> [What you are asked to do]:
From the entries below, list each line with "Android".
.....
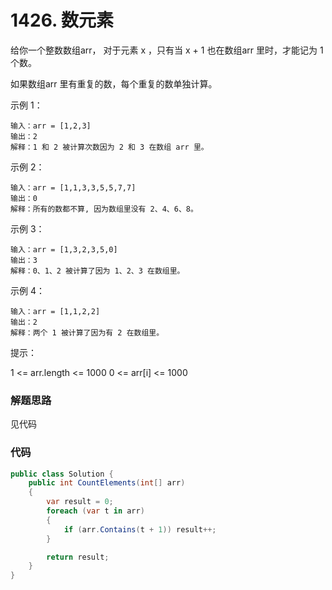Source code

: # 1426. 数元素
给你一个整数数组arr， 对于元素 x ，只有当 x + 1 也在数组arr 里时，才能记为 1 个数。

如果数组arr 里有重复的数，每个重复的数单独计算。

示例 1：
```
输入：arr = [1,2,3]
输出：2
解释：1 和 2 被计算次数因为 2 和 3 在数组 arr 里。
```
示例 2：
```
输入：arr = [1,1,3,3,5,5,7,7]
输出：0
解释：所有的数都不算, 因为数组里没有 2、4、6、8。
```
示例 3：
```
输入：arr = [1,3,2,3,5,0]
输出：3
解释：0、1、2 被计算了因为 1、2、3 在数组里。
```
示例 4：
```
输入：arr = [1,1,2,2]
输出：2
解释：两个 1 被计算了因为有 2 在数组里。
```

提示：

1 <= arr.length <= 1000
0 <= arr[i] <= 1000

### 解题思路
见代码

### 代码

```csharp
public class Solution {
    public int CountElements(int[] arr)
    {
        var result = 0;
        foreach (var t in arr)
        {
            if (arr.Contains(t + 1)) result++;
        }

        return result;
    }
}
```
.....
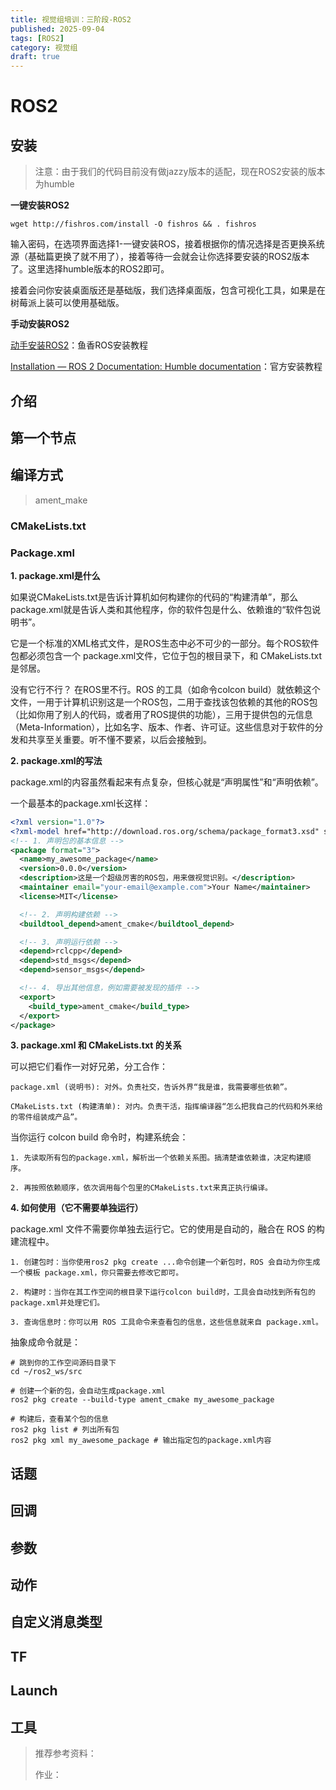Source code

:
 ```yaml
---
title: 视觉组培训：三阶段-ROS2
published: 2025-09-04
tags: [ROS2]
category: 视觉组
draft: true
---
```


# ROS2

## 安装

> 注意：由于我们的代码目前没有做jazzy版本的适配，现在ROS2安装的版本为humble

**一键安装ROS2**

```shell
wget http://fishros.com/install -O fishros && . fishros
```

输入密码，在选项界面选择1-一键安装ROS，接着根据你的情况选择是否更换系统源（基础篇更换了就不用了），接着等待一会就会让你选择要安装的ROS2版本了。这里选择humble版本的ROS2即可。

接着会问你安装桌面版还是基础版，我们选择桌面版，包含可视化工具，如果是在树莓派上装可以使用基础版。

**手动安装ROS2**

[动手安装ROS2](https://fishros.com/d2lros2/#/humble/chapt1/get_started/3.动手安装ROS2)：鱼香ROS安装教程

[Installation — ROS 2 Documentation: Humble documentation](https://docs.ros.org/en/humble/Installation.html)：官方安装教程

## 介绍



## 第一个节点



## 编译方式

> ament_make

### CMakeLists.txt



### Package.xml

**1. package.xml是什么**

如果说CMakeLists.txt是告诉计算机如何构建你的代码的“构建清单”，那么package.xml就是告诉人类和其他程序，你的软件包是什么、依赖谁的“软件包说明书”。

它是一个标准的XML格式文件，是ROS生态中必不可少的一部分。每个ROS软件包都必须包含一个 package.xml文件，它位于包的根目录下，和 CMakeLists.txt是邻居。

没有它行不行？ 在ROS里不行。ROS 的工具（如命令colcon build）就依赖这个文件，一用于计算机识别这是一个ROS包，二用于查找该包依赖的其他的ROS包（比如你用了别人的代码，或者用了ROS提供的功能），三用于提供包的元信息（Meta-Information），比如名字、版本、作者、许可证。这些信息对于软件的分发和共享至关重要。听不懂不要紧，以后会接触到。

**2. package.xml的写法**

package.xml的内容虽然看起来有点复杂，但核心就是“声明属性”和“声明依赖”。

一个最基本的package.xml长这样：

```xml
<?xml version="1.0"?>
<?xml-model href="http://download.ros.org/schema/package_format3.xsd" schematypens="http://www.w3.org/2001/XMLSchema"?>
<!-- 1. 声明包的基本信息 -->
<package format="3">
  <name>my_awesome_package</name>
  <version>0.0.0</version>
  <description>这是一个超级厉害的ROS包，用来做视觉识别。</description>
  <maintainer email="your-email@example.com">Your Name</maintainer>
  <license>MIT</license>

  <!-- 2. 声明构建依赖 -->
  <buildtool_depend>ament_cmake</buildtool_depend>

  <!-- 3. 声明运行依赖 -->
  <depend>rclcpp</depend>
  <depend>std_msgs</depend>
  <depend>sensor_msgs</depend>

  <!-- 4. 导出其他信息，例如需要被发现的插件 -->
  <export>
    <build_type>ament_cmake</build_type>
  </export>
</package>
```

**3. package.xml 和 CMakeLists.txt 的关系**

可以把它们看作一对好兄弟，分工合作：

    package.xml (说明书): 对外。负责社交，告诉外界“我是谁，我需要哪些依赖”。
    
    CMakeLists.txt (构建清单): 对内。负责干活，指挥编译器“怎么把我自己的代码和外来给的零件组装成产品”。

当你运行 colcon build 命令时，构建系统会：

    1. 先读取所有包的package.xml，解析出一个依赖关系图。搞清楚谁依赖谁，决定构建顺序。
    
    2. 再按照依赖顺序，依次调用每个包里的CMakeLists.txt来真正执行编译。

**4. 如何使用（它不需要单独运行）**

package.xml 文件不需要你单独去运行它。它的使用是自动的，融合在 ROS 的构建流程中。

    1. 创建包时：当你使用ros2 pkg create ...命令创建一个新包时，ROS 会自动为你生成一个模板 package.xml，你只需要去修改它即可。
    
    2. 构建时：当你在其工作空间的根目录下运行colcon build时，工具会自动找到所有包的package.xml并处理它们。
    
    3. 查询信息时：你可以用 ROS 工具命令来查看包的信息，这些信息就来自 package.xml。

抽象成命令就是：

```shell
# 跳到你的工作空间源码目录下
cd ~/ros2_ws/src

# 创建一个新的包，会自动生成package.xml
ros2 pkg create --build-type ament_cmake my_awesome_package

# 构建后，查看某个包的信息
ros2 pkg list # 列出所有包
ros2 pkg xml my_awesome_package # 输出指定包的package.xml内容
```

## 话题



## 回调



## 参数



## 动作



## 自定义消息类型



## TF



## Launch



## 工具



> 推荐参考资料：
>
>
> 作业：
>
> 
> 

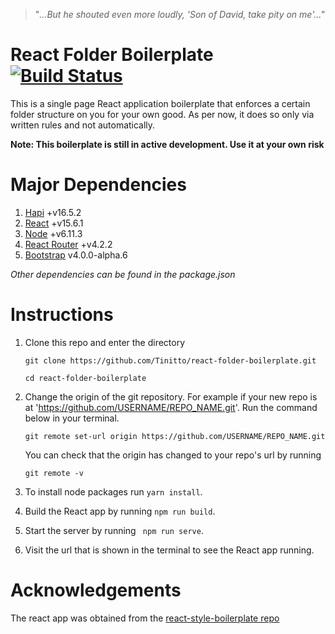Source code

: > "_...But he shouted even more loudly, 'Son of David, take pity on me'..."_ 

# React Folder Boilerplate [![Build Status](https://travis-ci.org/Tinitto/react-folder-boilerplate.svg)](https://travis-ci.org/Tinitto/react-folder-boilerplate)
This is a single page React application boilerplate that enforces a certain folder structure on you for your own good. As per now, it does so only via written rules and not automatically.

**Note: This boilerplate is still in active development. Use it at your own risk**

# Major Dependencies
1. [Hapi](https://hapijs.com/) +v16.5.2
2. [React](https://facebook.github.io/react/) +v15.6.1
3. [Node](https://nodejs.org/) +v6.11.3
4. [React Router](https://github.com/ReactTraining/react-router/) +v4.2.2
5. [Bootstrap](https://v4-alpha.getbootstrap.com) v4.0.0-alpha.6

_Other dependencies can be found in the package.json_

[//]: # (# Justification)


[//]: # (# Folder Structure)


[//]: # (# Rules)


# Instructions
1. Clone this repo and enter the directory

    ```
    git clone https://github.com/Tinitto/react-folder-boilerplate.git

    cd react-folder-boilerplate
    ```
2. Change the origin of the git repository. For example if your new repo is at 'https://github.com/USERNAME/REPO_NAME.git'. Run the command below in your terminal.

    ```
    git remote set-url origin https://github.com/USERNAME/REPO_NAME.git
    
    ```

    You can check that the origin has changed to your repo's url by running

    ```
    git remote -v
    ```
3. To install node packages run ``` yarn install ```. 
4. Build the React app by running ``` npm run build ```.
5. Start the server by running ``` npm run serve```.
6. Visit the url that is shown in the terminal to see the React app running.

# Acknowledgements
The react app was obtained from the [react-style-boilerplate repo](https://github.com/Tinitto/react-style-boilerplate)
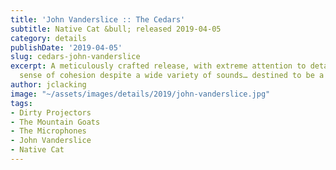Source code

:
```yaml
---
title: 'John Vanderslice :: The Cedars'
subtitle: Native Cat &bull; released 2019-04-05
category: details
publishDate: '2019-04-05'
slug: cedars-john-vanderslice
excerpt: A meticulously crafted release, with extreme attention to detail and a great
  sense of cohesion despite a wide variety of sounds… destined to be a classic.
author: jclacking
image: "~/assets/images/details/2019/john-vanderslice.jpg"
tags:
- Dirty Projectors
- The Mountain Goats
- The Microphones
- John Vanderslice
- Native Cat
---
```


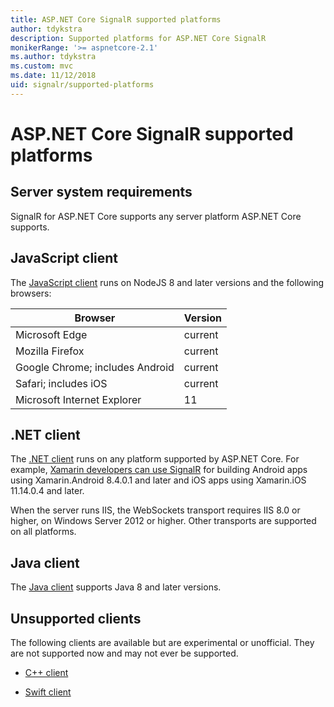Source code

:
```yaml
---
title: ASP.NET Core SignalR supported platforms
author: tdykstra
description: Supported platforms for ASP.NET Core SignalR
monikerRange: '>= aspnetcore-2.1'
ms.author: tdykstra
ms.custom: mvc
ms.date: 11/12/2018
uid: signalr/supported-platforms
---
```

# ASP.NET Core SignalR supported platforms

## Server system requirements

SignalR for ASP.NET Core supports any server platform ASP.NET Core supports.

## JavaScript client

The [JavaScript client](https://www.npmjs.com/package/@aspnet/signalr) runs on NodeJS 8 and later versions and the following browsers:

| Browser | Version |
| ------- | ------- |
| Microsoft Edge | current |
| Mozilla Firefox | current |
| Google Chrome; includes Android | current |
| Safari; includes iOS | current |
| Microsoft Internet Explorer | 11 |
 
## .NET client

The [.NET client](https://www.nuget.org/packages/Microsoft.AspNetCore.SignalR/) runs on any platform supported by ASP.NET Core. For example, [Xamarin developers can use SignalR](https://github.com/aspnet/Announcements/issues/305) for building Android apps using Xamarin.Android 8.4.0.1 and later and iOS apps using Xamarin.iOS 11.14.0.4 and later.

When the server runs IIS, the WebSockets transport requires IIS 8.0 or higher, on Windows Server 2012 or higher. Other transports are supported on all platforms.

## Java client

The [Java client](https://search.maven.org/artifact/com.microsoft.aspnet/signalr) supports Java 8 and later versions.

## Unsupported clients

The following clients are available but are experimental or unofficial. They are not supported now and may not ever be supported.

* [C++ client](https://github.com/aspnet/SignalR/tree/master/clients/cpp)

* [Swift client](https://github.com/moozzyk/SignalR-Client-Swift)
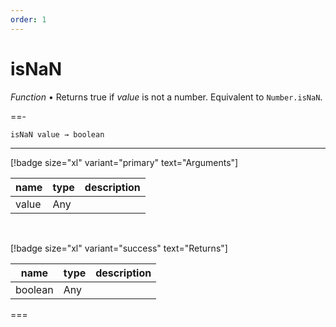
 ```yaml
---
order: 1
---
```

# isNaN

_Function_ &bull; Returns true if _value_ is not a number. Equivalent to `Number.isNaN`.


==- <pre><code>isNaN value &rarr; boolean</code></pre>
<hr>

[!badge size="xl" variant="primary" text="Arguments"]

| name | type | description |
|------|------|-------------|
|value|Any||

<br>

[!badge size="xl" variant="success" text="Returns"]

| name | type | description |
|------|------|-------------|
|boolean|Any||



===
.....
> [Reply]:
| Google Chrome; includes Android | current |
The [.NET client](https://www.nuget.org/packages/Microsoft.AspNetCore.SignalR/) runs on any platform supported by ASP.NET Core. For example, [Xamarin developers can use SignalR](https://github.com/aspnet/Announcements/issues/305) for building Android apps using Xamarin.Android 8.4.0.1 and later and iOS apps using Xamarin.iOS 11.14.0.4 and later.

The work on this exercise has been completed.